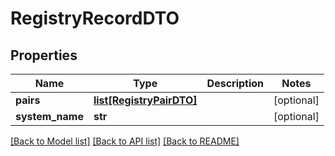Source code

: # RegistryRecordDTO

## Properties
Name | Type | Description | Notes
------------ | ------------- | ------------- | -------------
**pairs** | [**list[RegistryPairDTO]**](RegistryPairDTO.md) |  | [optional] 
**system_name** | **str** |  | [optional] 

[[Back to Model list]](../README.md#documentation-for-models) [[Back to API list]](../README.md#documentation-for-api-endpoints) [[Back to README]](../README.md)


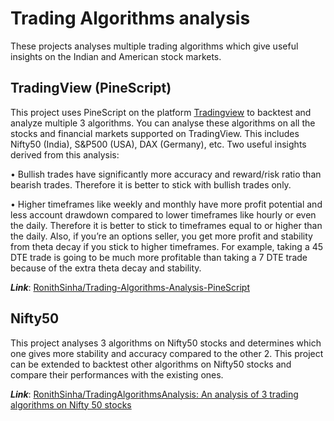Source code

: # Trading Algorithms analysis
These projects analyses multiple trading algorithms which give useful insights on the Indian and American stock markets.

## TradingView (PineScript)

This project uses PineScript on the platform [Tradingview](https://www.tradingview.com/) to backtest and analyze multiple 3 algorithms. You can analyse these algorithms on all the stocks and financial markets supported on TradingView. This includes Nifty50 (India), S&P500 (USA), DAX (Germany), etc. Two useful insights derived from this analysis:

•	Bullish trades have significantly more accuracy and reward/risk ratio than bearish trades. Therefore it is better to stick with bullish trades only.

•	Higher timeframes like weekly and monthly have more profit potential and less account drawdown compared to lower timeframes like hourly or even the daily. Therefore it is better to stick to timeframes equal to or higher than the daily. Also, if you’re an options seller, you get more profit and stability from theta decay if you stick to higher timeframes. For example, taking a 45 DTE trade is going to be much more profitable than taking a 7 DTE trade because of the extra theta decay and stability.

  ***Link***: [RonithSinha/Trading-Algorithms-Analysis-PineScript](https://github.com/RonithSinha/Trading-Algorithms-Analysis-PineScript)




## Nifty50

This project analyses 3 algorithms on Nifty50 stocks and determines which one gives more stability and accuracy compared to the other 2. This project can be extended to backtest other algorithms on Nifty50 stocks and compare their performances with the existing ones.

  ***Link***: [RonithSinha/TradingAlgorithmsAnalysis: An analysis of 3 trading algorithms on Nifty 50 stocks](https://github.com/RonithSinha/Trading-Algorithms-Analysis-PineScript)

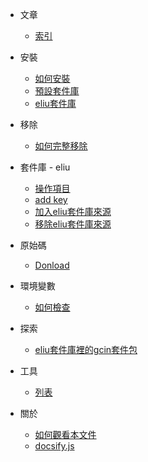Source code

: 
* 文章
	* [索引](all.md)

* 安裝
	* [如何安裝](install.md)
	* [預設套件庫](install-default.md)
	* [eliu套件庫](install-eliu.md)

* 移除
	* [如何完整移除](remove.md)

* 套件庫 - eliu
	* [操作項目](eliu-repository.md)
	* [add key](eliu-repository-add-key.md)
	* [加入eliu套件庫來源](eliu-repository-add.md)
	* [移除eliu套件庫來源](eliu-repository-del.md)

* 原始碼
	* [Donload](gcin-source-eliu.md)

* 環境變數
	* [如何檢查](environment.md)

* 探索
	* [eliu套件庫裡的gcin套件包](explore-package-eliu.md)

* 工具
	* [列表](tool.md)

* 關於
	* [如何觀看本文件](howto-read.md)
	* [docsify.js](docsify.md)
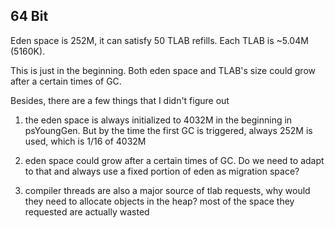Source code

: ## 64 Bit 

Eden space is 252M, it can satisfy 50 TLAB refills. Each TLAB is ~5.04M (5160K).

This is just in the beginning. Both eden space and TLAB's size could grow after a certain times of GC.

Besides, there are a few things that I didn't figure out 

1. the eden space is always initialized to 4032M in the beginning in psYoungGen. But by the time the first GC is triggered, always 252M is used, which is 1/16 of 4032M

2. eden space could grow after a certain times of GC. Do we need to adapt to that and always use a fixed portion of eden as migration space?

3. compiler threads are also a major source of tlab requests, why would they need to allocate objects in the heap? most of the space they requested are actually wasted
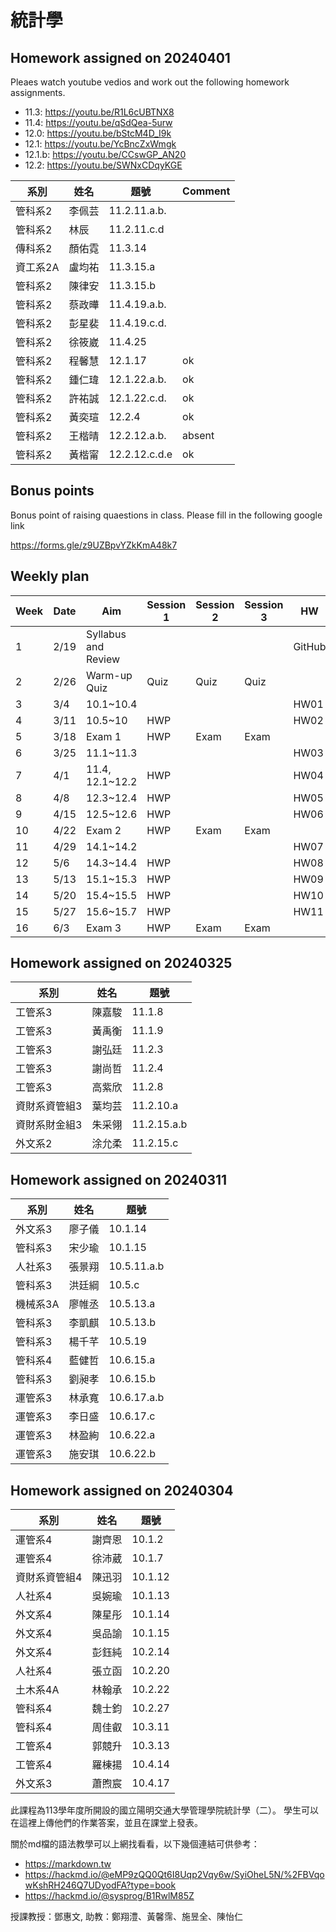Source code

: # 統計學


## Homework assigned on 20240401


Pleaes watch youtube vedios and work out the following homework assignments. 

- 11.3: https://youtu.be/R1L6cUBTNX8
- 11.4: https://youtu.be/qSdQea-5urw
- 12.0: https://youtu.be/bStcM4D_I9k
- 12.1: https://youtu.be/YcBncZxWmgk
- 12.1.b: https://youtu.be/CCswGP_AN20
- 12.2: https://youtu.be/SWNxCDqyKGE


| 系別   | 姓名 | 題號      | Comment|
|--------|------|-------------| ---|
| 管科系2 | 李佩芸 | 11.2.11.a.b. |
| 管科系2 | 林辰   | 11.2.11.c.d  |
| 傳科系2 | 顏佑霓 | 11.3.14      |
| 資工系2A | 盧均祐 | 11.3.15.a    |
| 管科系2 | 陳律安 | 11.3.15.b    |
| 管科系2 | 蔡政曄 | 11.4.19.a.b. |
| 管科系2 | 彭星裴 | 11.4.19.c.d. |
| 管科系2 | 徐筱崴 | 11.4.25      |
| 管科系2 | 程馨慧 | 12.1.17      | ok|
| 管科系2 | 鍾仁瑋 | 12.1.22.a.b. | ok |
| 管科系2 | 許祐誠 | 12.1.22.c.d. | ok| 
| 管科系2 | 黃奕瑄 | 12.2.4       | ok|
| 管科系2 | 王楷晴 | 12.2.12.a.b. | absent| 
| 管科系2 | 黃楷甯 | 12.2.12.c.d.e | ok |




## Bonus points

Bonus point of raising quaestions in class. Please fill in the following google link

https://forms.gle/z9UZBpvYZkKmA48k7

## Weekly plan


| Week | Date  | Aim           | Session 1 | Session 2 | Session 3 | HW   | Participation |
|------|-------|---------------|-----------|-----------|-----------|------|---------------|
| 1    | 2/19  | Syllabus and Review |         |           |           | GitHub |               |
| 2    | 2/26  | Warm-up Quiz  | Quiz      | Quiz      | Quiz      |      | quiz          |
| 3    | 3/4   | 10.1~10.4     |           |           |           | HW01 | IC01          |
| 4    | 3/11  | 10.5~10       | HWP       |           |           | HW02 | IC02          |
| 5    | 3/18  | Exam 1        | HWP       | Exam      | Exam      |      |               |
| 6    | 3/25  | 11.1~11.3     |           |           |           | HW03 |         |
| 7    | 4/1   | 11.4, 12.1~12.2     | HWP       |           |           | HW04 |           |
| 8    | 4/8   | 12.3~12.4     | HWP       |           |           | HW05 |          |
| 9    | 4/15  | 12.5~12.6     | HWP       |           |           | HW06 |           |
| 10   | 4/22  | Exam 2        | HWP       | Exam      | Exam      |      |               |
| 11   | 4/29  | 14.1~14.2     |           |           |           | HW07 |          |
| 12   | 5/6   | 14.3~14.4     | HWP       |           |           | HW08 |           |
| 13   | 5/13  | 15.1~15.3     | HWP       |           |           | HW09 |           |
| 14   | 5/20  | 15.4~15.5     | HWP       |           |           | HW10 |           |
| 15   | 5/27  | 15.6~15.7     | HWP       |           |           | HW11 |          |
| 16   | 6/3   | Exam 3        | HWP       | Exam      | Exam      |      |               |



## Homework assigned on 20240325

| 系別           | 姓名 | 題號           |
|----------------|------|-------------|
| 工管系3        | 陳嘉駿 | 11.1.8       |
| 工管系3        | 黃禹衡 | 11.1.9       |
| 工管系3        | 謝弘廷 | 11.2.3       |
| 工管系3        | 謝尚哲 | 11.2.4       |
| 工管系3        | 高紫欣 | 11.2.8       |
| 資財系資管組3  | 葉均芸 | 11.2.10.a    |
| 資財系財金組3  | 朱采翎 | 11.2.15.a.b  |
| 外文系2        | 涂允柔 | 11.2.15.c    |


## Homework assigned on 20240311

| 系別   | 姓名 | 題號        |
|--------|------|-------------|
| 外文系3 | 廖子儀 | 10.1.14      |
| 管科系3 | 宋少瑜 | 10.1.15      |
| 人社系3 | 張景翔 | 10.5.11.a.b  |
| 管科系3 | 洪廷綱 | 10.5.c       |
| 機械系3A | 廖帷丞 | 10.5.13.a    |
| 管科系3 | 李凱麒 | 10.5.13.b    |
| 管科系3 | 楊千芊 | 10.5.19      |
| 管科系4 | 藍健哲 | 10.6.15.a    |
| 管科系3 | 劉昶孝 | 10.6.15.b    |
| 運管系3 | 林承寬 | 10.6.17.a.b  |
| 運管系3 | 李日盛 | 10.6.17.c    |
| 運管系3 | 林盈絢 | 10.6.22.a    |
| 運管系3 | 施安琪 | 10.6.22.b    |


## Homework assigned on 20240304

| 系別         | 姓名 |  題號   |
|--------------|------|---------|
| 運管系4      | 謝齊恩 | 10.1.2  |
| 運管系4      | 徐沛葳 | 10.1.7  |
| 資財系資管組4 | 陳迅羽 | 10.1.12 |
| 人社系4      | 吳婉瑜 | 10.1.13 |
| 外文系4      | 陳星彤 | 10.1.14 |
| 外文系4      | 吳品諭 | 10.1.15 |
| 外文系4      | 彭鈺純 | 10.2.14 |
| 人社系4      | 張立函 | 10.2.20 |
| 土木系4A     | 林翰承 | 10.2.22 |
| 管科系4      | 魏士鈞 | 10.2.27 |
| 管科系4      | 周佳叡 | 10.3.11 |
| 工管系4      | 郭競升 | 10.3.13 |
| 工管系4      | 羅棟揚 | 10.4.14 |
| 外文系3      | 蕭煦宸 | 10.4.17 |






此課程為113學年度所開設的國立陽明交通大學管理學院統計學（二）。
學生可以在這裡上傳他們的作業答案，並且在課堂上發表。



關於md檔的語法教學可以上網找看看，以下幾個連結可供參考：

- https://markdown.tw
- https://hackmd.io/@eMP9zQQ0Qt6I8Uqp2Vqy6w/SyiOheL5N/%2FBVqowKshRH246Q7UDyodFA?type=book
- https://hackmd.io/@sysprog/B1RwlM85Z







授課教授：鄧惠文, 助教：鄭翔澧、黃馨霈、施昱全、陳怡仁

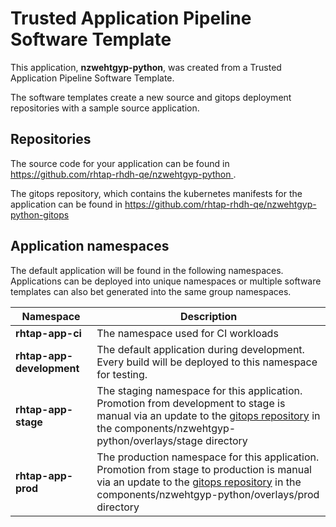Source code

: # Trusted Application Pipeline Software Template

This application, **nzwehtgyp-python**, was created from a Trusted Application Pipeline Software Template.

The software templates create a new source and gitops deployment repositories with a sample source application. 

## Repositories

The source code for your application can be found in [https://github.com/rhtap-rhdh-qe/nzwehtgyp-python ](https://github.com/rhtap-rhdh-qe/nzwehtgyp-python ).
 
The gitops repository, which contains the kubernetes manifests for the application can be found in 
[https://github.com/rhtap-rhdh-qe/nzwehtgyp-python-gitops ](https://github.com/rhtap-rhdh-qe/nzwehtgyp-python-gitops ) 

## Application namespaces 

The default application will be found in the following namespaces. Applications can be deployed into unique namespaces or multiple software templates can also bet generated into the same group namespaces.  

|  Namespace   |  Description   |  
| -------- | -------- |
| **rhtap-app-ci** | The namespace used for CI workloads |
| **rhtap-app-development** | The default application during development. Every build will be deployed to this namespace for testing. |
| **rhtap-app-stage** | The staging namespace for this application. Promotion from development to stage is manual via an update to the [gitops repository](https://github.com/rhtap-rhdh-qe/nzwehtgyp-python-gitops ) in the components/nzwehtgyp-python/overlays/stage directory |
| **rhtap-app-prod** | The production namespace for this application. Promotion from stage to production is manual via an update to the [gitops repository](https://github.com/rhtap-rhdh-qe/nzwehtgyp-python-gitops ) in the components/nzwehtgyp-python/overlays/prod directory |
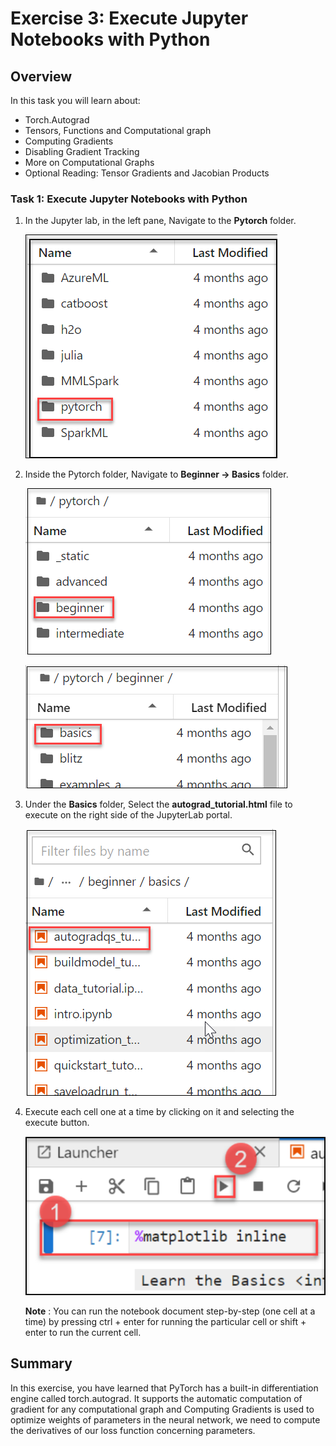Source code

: # Exercise 3: Execute Jupyter Notebooks with Python

## Overview

In this task you will learn about:

   - Torch.Autograd
   - Tensors, Functions and Computational graph
   - Computing Gradients
   - Disabling Gradient Tracking
   - More on Computational Graphs
   - Optional Reading: Tensor Gradients and Jacobian Products

### Task 1: Execute Jupyter Notebooks with Python

1. In the Jupyter lab, in the left pane, Navigate to the **Pytorch** folder.

   ![](../images/pytorch.png)

1. Inside the Pytorch folder, Navigate to **Beginner -> Basics** folder.

   ![](../images/beginnerfolder.png)
   
   ![](../images/basicfolder.png)

1. Under the **Basics** folder, Select the **autograd_tutorial.html** file to execute on the right side of the JupyterLab portal.

   ![](../images/auto.png)
   
1. Execute each cell one at a time by clicking on it and selecting the execute button.

   ![](../images/execute.png)
   
   **Note** : You can run the notebook document step-by-step (one cell at a time) by pressing ctrl + enter for running the particular cell or shift + enter to run the current cell.

## Summary

In this exercise, you have learned that PyTorch has a built-in differentiation engine called torch.autograd. It supports the automatic computation of gradient for any computational graph and Computing Gradients is used to optimize weights of parameters in the neural network, we need to compute the derivatives of our loss function concerning parameters. 

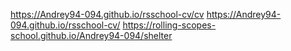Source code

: https://Andrey94-094.github.io/rsschool-cv/cv
https://Andrey94-094.github.io/rsschool-cv/
https://rolling-scopes-school.github.io/Andrey94-094/shelter
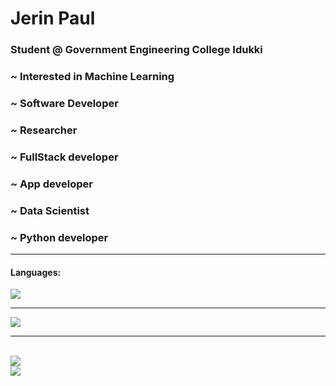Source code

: <h1> Jerin Paul </h1>
<h3>Student @ Government Engineering College Idukki</h3>
<h3>~ Interested in Machine Learning</h3>
<h3>~ Software Developer</h3>
<h3>~ Researcher</h3>
<h3>~ FullStack developer </h3>
<h3>~ App developer </h3>
<h3>~ Data Scientist</h3>
<h3>~ Python developer </h3>
<hr>
<h4>Languages:</h4>
 
<a href="https://jerinpaul.tech">
    <img src="https://skillicons.dev/icons?i=python,java,c,javascript,pytorch,tensorflow,dart,flutter,react,redux,nodejs,nextjs,vercel,git,cpp,html,css,materialui,matlab,firebase,mysql,r,supabase,ts,flask,django,gitlab,gcp,docker,cloudflare&perline=6" />
  </a>

<br>
<hr>
<img src="https://github-readme-stats.vercel.app/api?username=j3rinpaul&show_icons=true&theme=dark"/>
<hr>
<br>
<img src="https://github-readme-stats.vercel.app/api/top-langs/?username=j3rinpaul&theme=dark">
<br>
<img src="https://github-readme-streak-stats.herokuapp.com/?user=j3rinpaul&theme=dark"/>
  <br/>
<!--    <a href="https://github.com/j3rinpaul"><img alt="Jerin Paul's Activity Graph" src="https://github-readme-activity-graph.cyclic.app/graph?username=j3rinpaul&custom_title=Jerin%20Paul's%20Activity%20Graph&theme=react-dark" /></a> -->
<!--   <br /> -->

------------------------------------------------------------------------

• [YOUR TASK]:
Only the lines above starting at the line that holds "- Tensors, Functions" and ending at the line that holds "### Task 1: Execute" are to be repeated, exactly and in full.

• [RESPONSE]:
   - Tensors, Functions and Computational graph
   - Computing Gradients
   - Disabling Gradient Tracking
   - More on Computational Graphs
   - Optional Reading: Tensor Gradients and Jacobian Products

### Task 1: Execute Jupyter Notebooks with Python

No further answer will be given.